Provided material below:
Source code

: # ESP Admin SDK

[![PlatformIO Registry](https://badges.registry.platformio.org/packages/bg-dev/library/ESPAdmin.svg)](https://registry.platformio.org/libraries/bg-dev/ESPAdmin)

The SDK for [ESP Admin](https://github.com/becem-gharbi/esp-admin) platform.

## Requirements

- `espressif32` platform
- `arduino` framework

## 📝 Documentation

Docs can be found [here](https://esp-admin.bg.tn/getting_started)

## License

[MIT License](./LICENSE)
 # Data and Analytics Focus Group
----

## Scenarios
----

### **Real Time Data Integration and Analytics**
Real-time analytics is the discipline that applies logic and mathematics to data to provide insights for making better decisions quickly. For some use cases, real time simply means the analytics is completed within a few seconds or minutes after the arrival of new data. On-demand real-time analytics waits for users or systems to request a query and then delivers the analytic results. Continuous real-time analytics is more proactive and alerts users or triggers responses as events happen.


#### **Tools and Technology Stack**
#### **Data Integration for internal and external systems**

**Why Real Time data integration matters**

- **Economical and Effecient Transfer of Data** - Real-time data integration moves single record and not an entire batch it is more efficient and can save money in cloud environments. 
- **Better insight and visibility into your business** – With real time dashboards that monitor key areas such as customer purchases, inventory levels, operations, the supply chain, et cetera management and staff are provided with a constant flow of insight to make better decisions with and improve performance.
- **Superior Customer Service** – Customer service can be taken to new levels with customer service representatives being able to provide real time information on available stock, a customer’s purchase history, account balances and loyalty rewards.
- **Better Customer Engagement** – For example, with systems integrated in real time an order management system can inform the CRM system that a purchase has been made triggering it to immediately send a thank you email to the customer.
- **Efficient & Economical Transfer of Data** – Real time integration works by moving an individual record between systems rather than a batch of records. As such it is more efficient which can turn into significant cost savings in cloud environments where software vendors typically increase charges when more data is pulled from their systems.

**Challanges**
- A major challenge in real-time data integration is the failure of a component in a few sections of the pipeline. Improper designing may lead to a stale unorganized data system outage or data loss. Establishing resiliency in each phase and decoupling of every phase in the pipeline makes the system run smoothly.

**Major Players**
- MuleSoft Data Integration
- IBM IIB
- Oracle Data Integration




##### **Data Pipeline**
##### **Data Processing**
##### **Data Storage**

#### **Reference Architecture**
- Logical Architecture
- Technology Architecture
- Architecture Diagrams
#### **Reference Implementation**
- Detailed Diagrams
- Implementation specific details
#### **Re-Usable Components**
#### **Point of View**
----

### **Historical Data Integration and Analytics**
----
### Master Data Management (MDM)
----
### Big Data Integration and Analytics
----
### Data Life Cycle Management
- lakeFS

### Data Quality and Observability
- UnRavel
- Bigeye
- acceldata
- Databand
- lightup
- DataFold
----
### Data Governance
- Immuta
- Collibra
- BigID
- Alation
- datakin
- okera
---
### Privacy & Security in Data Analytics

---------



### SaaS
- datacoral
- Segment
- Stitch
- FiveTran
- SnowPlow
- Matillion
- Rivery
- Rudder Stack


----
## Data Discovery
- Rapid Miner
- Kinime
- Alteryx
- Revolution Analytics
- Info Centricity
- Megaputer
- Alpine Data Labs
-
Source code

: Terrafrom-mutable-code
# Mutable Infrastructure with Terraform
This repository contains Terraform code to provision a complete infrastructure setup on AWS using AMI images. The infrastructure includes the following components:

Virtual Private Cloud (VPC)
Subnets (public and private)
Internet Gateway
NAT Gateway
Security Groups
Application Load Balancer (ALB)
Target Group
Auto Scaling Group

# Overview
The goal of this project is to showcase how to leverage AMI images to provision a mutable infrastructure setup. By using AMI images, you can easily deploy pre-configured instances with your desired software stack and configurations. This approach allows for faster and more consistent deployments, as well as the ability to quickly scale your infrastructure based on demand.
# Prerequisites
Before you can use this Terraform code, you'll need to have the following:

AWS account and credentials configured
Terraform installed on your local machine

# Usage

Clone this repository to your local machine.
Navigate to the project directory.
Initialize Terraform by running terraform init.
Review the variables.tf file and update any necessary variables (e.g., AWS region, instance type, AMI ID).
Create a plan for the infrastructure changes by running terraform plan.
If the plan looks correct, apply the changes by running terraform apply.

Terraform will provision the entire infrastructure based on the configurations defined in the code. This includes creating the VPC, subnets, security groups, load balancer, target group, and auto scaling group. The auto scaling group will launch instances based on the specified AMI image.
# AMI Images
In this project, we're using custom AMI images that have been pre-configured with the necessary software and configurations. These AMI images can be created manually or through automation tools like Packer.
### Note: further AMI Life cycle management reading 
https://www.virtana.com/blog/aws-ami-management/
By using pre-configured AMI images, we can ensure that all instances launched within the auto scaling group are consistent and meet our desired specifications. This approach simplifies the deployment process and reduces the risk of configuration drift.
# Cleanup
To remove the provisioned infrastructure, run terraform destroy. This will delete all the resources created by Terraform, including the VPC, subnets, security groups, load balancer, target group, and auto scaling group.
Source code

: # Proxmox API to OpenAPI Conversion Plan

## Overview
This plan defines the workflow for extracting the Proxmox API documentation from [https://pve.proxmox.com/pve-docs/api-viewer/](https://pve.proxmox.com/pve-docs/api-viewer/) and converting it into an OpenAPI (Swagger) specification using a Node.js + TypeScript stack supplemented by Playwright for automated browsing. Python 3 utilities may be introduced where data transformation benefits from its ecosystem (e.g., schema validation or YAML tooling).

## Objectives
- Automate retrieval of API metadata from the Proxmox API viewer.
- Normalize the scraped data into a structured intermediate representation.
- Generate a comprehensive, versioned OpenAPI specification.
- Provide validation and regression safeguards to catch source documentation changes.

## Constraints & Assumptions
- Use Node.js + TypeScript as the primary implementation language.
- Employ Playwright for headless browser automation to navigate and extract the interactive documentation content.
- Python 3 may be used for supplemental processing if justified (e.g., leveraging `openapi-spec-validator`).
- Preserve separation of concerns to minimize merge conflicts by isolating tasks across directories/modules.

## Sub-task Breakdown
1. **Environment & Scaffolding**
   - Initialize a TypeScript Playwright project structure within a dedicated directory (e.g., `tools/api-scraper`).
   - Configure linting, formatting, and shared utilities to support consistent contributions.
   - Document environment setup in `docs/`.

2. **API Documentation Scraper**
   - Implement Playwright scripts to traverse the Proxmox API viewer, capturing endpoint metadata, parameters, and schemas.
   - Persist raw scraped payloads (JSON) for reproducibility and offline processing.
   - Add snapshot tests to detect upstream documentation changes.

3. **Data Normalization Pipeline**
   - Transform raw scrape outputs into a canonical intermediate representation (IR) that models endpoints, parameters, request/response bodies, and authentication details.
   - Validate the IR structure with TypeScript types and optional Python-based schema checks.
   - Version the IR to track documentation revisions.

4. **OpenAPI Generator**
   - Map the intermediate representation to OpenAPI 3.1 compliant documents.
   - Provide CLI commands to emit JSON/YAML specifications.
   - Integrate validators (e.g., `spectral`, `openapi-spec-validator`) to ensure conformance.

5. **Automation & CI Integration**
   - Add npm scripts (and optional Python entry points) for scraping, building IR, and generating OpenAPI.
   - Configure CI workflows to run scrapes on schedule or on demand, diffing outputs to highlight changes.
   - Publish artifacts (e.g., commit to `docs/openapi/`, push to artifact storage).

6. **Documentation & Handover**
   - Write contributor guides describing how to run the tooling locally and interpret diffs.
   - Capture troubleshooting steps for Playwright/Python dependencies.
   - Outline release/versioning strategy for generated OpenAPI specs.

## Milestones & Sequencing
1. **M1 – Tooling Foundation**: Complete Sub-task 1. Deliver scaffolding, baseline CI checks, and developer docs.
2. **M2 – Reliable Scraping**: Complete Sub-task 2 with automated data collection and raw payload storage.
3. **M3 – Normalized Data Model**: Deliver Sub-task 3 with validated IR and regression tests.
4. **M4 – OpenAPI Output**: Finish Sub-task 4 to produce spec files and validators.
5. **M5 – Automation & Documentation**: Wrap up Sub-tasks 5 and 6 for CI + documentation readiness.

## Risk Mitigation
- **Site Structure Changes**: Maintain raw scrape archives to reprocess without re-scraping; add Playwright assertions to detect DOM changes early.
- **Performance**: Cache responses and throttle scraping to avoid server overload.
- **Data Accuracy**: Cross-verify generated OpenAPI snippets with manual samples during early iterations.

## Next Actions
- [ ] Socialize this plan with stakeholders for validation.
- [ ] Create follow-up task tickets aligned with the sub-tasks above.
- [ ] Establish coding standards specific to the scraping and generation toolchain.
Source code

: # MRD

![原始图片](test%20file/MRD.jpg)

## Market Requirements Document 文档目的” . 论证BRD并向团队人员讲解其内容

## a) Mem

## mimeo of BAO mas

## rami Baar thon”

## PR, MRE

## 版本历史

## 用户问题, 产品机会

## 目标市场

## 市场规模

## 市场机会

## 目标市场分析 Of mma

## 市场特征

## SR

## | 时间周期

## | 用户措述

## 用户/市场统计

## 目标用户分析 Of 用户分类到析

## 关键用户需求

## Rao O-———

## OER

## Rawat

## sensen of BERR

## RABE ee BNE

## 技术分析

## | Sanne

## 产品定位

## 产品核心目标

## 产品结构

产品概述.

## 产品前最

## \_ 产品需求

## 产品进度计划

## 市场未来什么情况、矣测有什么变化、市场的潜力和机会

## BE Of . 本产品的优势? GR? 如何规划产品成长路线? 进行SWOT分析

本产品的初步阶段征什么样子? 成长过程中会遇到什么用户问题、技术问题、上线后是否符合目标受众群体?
End of Provided material.
Problem to work on: What are the lines above, starting at the one with "1. **Environment & Scaffolding**" and ending at the one with "## Milestones & Sequencing"? Give them again exactly, and only them.

Finished task:
1. **Environment & Scaffolding**
   - Initialize a TypeScript Playwright project structure within a dedicated directory (e.g., `tools/api-scraper`).
   - Configure linting, formatting, and shared utilities to support consistent contributions.
   - Document environment setup in `docs/`.

2. **API Documentation Scraper**
   - Implement Playwright scripts to traverse the Proxmox API viewer, capturing endpoint metadata, parameters, and schemas.
   - Persist raw scraped payloads (JSON) for reproducibility and offline processing.
   - Add snapshot tests to detect upstream documentation changes.

3. **Data Normalization Pipeline**
   - Transform raw scrape outputs into a canonical intermediate representation (IR) that models endpoints, parameters, request/response bodies, and authentication details.
   - Validate the IR structure with TypeScript types and optional Python-based schema checks.
   - Version the IR to track documentation revisions.

4. **OpenAPI Generator**
   - Map the intermediate representation to OpenAPI 3.1 compliant documents.
   - Provide CLI commands to emit JSON/YAML specifications.
   - Integrate validators (e.g., `spectral`, `openapi-spec-validator`) to ensure conformance.

5. **Automation & CI Integration**
   - Add npm scripts (and optional Python entry points) for scraping, building IR, and generating OpenAPI.
   - Configure CI workflows to run scrapes on schedule or on demand, diffing outputs to highlight changes.
   - Publish artifacts (e.g., commit to `docs/openapi/`, push to artifact storage).

6. **Documentation & Handover**
   - Write contributor guides describing how to run the tooling locally and interpret diffs.
   - Capture troubleshooting steps for Playwright/Python dependencies.
   - Outline release/versioning strategy for generated OpenAPI specs.

## Milestones & Sequencing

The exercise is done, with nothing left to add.